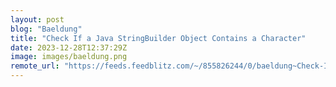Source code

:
 ```yaml
---
layout: post
blog: "Baeldung"
title: "Check If a Java StringBuilder Object Contains a Character"
date: 2023-12-28T12:37:29Z
image: images/baeldung.png
remote_url: "https://feeds.feedblitz.com/~/855826244/0/baeldung~Check-If-a-Java-StringBuilder-Object-Contains-a-Character"
---
```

- Problem description:
Restate the records word for word, omitting images.

- Result for this task:
Source code

:
 ```yaml
---
layout: post
blog: "Baeldung"
title: "Check If a Java StringBuilder Object Contains a Character"
date: 2023-12-28T12:37:29Z
image: images/baeldung.png
remote_url: "https://feeds.feedblitz.com/~/855826244/0/baeldung~Check-If-a-Java-StringBuilder-Object-Contains-a-Character"
---
```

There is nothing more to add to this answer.